Exercise directions: When you reach the entries below, transcribe each line word for word.

_ _ _

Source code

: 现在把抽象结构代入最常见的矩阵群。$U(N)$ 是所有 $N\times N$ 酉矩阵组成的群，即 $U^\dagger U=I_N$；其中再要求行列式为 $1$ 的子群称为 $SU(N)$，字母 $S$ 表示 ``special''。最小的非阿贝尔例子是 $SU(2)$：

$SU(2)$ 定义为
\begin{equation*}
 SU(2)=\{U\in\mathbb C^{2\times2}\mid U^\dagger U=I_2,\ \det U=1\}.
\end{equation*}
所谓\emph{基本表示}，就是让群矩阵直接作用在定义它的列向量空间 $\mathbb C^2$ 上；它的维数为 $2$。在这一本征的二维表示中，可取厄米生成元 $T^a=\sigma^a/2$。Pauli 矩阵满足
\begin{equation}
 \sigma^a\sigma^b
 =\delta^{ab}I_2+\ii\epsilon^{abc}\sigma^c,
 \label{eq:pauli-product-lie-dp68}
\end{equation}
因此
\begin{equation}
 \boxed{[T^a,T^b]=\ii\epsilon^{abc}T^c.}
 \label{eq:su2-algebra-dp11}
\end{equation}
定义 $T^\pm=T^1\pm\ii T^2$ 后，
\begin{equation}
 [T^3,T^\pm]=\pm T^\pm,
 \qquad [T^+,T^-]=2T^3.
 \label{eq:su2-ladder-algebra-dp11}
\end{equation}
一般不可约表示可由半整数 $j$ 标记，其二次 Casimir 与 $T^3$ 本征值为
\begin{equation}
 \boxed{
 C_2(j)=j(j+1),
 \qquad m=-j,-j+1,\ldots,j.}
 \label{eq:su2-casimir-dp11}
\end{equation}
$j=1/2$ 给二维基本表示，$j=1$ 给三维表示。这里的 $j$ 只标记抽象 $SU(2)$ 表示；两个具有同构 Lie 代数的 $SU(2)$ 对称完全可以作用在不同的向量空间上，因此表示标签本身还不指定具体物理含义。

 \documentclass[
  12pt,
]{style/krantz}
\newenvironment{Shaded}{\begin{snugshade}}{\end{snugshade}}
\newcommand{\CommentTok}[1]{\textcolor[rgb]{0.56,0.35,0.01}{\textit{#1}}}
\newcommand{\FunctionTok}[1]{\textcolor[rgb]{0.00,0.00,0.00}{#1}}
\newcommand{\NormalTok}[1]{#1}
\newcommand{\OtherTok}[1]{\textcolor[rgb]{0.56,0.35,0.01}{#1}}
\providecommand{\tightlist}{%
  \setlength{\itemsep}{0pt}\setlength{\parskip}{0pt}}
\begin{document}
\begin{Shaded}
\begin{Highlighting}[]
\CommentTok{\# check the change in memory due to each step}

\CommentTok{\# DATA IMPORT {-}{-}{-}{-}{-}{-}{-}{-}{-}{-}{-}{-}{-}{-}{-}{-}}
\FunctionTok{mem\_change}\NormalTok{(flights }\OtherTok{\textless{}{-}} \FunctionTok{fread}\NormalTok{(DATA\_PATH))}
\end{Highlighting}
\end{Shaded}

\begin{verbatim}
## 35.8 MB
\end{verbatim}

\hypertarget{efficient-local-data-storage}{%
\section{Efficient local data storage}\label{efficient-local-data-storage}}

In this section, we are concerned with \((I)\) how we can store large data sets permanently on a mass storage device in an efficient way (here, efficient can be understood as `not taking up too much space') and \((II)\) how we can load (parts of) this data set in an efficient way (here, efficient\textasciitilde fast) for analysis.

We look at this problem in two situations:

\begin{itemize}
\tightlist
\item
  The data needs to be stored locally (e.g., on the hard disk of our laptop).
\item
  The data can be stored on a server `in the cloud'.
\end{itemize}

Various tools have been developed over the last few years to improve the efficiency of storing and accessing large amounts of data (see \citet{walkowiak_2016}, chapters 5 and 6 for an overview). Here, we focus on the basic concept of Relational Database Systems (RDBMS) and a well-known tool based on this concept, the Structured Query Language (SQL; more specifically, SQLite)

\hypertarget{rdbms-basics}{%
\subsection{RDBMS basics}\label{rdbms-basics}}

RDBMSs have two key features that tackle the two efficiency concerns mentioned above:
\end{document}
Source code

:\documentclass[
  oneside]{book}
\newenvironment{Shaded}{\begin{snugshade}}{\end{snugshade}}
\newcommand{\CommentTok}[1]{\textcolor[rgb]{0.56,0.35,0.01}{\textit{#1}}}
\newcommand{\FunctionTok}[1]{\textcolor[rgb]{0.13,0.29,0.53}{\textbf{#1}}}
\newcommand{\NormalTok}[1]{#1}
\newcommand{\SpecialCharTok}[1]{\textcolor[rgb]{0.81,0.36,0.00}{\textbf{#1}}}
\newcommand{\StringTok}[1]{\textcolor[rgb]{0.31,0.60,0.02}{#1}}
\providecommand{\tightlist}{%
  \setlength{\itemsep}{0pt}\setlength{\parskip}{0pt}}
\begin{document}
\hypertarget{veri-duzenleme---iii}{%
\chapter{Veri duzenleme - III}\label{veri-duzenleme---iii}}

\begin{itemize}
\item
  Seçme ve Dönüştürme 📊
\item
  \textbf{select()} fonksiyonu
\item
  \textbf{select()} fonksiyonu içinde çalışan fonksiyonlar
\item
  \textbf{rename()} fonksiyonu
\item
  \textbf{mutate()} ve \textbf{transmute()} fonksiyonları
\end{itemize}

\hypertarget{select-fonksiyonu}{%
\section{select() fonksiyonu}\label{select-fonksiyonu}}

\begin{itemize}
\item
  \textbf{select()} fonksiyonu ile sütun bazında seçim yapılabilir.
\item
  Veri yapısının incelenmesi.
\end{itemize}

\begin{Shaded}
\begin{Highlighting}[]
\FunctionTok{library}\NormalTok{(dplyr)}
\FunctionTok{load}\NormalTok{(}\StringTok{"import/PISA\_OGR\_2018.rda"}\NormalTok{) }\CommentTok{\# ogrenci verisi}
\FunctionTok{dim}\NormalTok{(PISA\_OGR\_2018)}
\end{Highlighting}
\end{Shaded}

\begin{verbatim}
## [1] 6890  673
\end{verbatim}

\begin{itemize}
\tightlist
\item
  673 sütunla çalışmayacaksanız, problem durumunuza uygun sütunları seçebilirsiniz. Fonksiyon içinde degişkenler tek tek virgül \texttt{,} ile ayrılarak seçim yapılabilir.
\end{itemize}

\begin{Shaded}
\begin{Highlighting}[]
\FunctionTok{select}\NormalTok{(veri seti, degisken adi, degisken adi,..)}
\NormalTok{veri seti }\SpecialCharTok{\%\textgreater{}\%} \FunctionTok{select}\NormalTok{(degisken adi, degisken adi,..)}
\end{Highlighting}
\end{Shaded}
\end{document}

_ _ _

Answer below:
Source code

: 现在把抽象结构代入最常见的矩阵群。$U(N)$ 是所有 $N\times N$ 酉矩阵组成的群，即 $U^\dagger U=I_N$；其中再要求行列式为 $1$ 的子群称为 $SU(N)$，字母 $S$ 表示 ``special''。最小的非阿贝尔例子是 $SU(2)$：

$SU(2)$ 定义为
\begin{equation*}
 SU(2)=\{U\in\mathbb C^{2\times2}\mid U^\dagger U=I_2,\ \det U=1\}.
\end{equation*}
所谓\emph{基本表示}，就是让群矩阵直接作用在定义它的列向量空间 $\mathbb C^2$ 上；它的维数为 $2$。在这一本征的二维表示中，可取厄米生成元 $T^a=\sigma^a/2$。Pauli 矩阵满足
\begin{equation}
 \sigma^a\sigma^b
 =\delta^{ab}I_2+\ii\epsilon^{abc}\sigma^c,
 \label{eq:pauli-product-lie-dp68}
\end{equation}
因此
\begin{equation}
 \boxed{[T^a,T^b]=\ii\epsilon^{abc}T^c.}
 \label{eq:su2-algebra-dp11}
\end{equation}
定义 $T^\pm=T^1\pm\ii T^2$ 后，
\begin{equation}
 [T^3,T^\pm]=\pm T^\pm,
 \qquad [T^+,T^-]=2T^3.
 \label{eq:su2-ladder-algebra-dp11}
\end{equation}
一般不可约表示可由半整数 $j$ 标记，其二次 Casimir 与 $T^3$ 本征值为
\begin{equation}
 \boxed{
 C_2(j)=j(j+1),
 \qquad m=-j,-j+1,\ldots,j.}
 \label{eq:su2-casimir-dp11}
\end{equation}
$j=1/2$ 给二维基本表示，$j=1$ 给三维表示。这里的 $j$ 只标记抽象 $SU(2)$ 表示；两个具有同构 Lie 代数的 $SU(2)$ 对称完全可以作用在不同的向量空间上，因此表示标签本身还不指定具体物理含义。

 \documentclass[
  12pt,
]{style/krantz}
\newenvironment{Shaded}{\begin{snugshade}}{\end{snugshade}}
\newcommand{\CommentTok}[1]{\textcolor[rgb]{0.56,0.35,0.01}{\textit{#1}}}
\newcommand{\FunctionTok}[1]{\textcolor[rgb]{0.00,0.00,0.00}{#1}}
\newcommand{\NormalTok}[1]{#1}
\newcommand{\OtherTok}[1]{\textcolor[rgb]{0.56,0.35,0.01}{#1}}
\providecommand{\tightlist}{%
  \setlength{\itemsep}{0pt}\setlength{\parskip}{0pt}}
\begin{document}
\begin{Shaded}
\begin{Highlighting}[]
\CommentTok{\# check the change in memory due to each step}

\CommentTok{\# DATA IMPORT {-}{-}{-}{-}{-}{-}{-}{-}{-}{-}{-}{-}{-}{-}{-}{-}}
\FunctionTok{mem\_change}\NormalTok{(flights }\OtherTok{\textless{}{-}} \FunctionTok{fread}\NormalTok{(DATA\_PATH))}
\end{Highlighting}
\end{Shaded}

\begin{verbatim}
## 35.8 MB
\end{verbatim}

\hypertarget{efficient-local-data-storage}{%
\section{Efficient local data storage}\label{efficient-local-data-storage}}

In this section, we are concerned with \((I)\) how we can store large data sets permanently on a mass storage device in an efficient way (here, efficient can be understood as `not taking up too much space') and \((II)\) how we can load (parts of) this data set in an efficient way (here, efficient\textasciitilde fast) for analysis.

We look at this problem in two situations:

\begin{itemize}
\tightlist
\item
  The data needs to be stored locally (e.g., on the hard disk of our laptop).
\item
  The data can be stored on a server `in the cloud'.
\end{itemize}

Various tools have been developed over the last few years to improve the efficiency of storing and accessing large amounts of data (see \citet{walkowiak_2016}, chapters 5 and 6 for an overview). Here, we focus on the basic concept of Relational Database Systems (RDBMS) and a well-known tool based on this concept, the Structured Query Language (SQL; more specifically, SQLite)

\hypertarget{rdbms-basics}{%
\subsection{RDBMS basics}\label{rdbms-basics}}

RDBMSs have two key features that tackle the two efficiency concerns mentioned above:
\end{document}
Source code

:\documentclass[
  oneside]{book}
\newenvironment{Shaded}{\begin{snugshade}}{\end{snugshade}}
\newcommand{\CommentTok}[1]{\textcolor[rgb]{0.56,0.35,0.01}{\textit{#1}}}
\newcommand{\FunctionTok}[1]{\textcolor[rgb]{0.13,0.29,0.53}{\textbf{#1}}}
\newcommand{\NormalTok}[1]{#1}
\newcommand{\SpecialCharTok}[1]{\textcolor[rgb]{0.81,0.36,0.00}{\textbf{#1}}}
\newcommand{\StringTok}[1]{\textcolor[rgb]{0.31,0.60,0.02}{#1}}
\providecommand{\tightlist}{%
  \setlength{\itemsep}{0pt}\setlength{\parskip}{0pt}}
\begin{document}
\hypertarget{veri-duzenleme---iii}{%
\chapter{Veri duzenleme - III}\label{veri-duzenleme---iii}}

\begin{itemize}
\item
  Seçme ve Dönüştürme 📊
\item
  \textbf{select()} fonksiyonu
\item
  \textbf{select()} fonksiyonu içinde çalışan fonksiyonlar
\item
  \textbf{rename()} fonksiyonu
\item
  \textbf{mutate()} ve \textbf{transmute()} fonksiyonları
\end{itemize}

\hypertarget{select-fonksiyonu}{%
\section{select() fonksiyonu}\label{select-fonksiyonu}}

\begin{itemize}
\item
  \textbf{select()} fonksiyonu ile sütun bazında seçim yapılabilir.
\item
  Veri yapısının incelenmesi.
\end{itemize}

\begin{Shaded}
\begin{Highlighting}[]
\FunctionTok{library}\NormalTok{(dplyr)}
\FunctionTok{load}\NormalTok{(}\StringTok{"import/PISA\_OGR\_2018.rda"}\NormalTok{) }\CommentTok{\# ogrenci verisi}
\FunctionTok{dim}\NormalTok{(PISA\_OGR\_2018)}
\end{Highlighting}
\end{Shaded}

\begin{verbatim}
## [1] 6890  673
\end{verbatim}

\begin{itemize}
\tightlist
\item
  673 sütunla çalışmayacaksanız, problem durumunuza uygun sütunları seçebilirsiniz. Fonksiyon içinde degişkenler tek tek virgül \texttt{,} ile ayrılarak seçim yapılabilir.
\end{itemize}

\begin{Shaded}
\begin{Highlighting}[]
\FunctionTok{select}\NormalTok{(veri seti, degisken adi, degisken adi,..)}
\NormalTok{veri seti }\SpecialCharTok{\%\textgreater{}\%} \FunctionTok{select}\NormalTok{(degisken adi, degisken adi,..)}
\end{Highlighting}
\end{Shaded}
\end{document}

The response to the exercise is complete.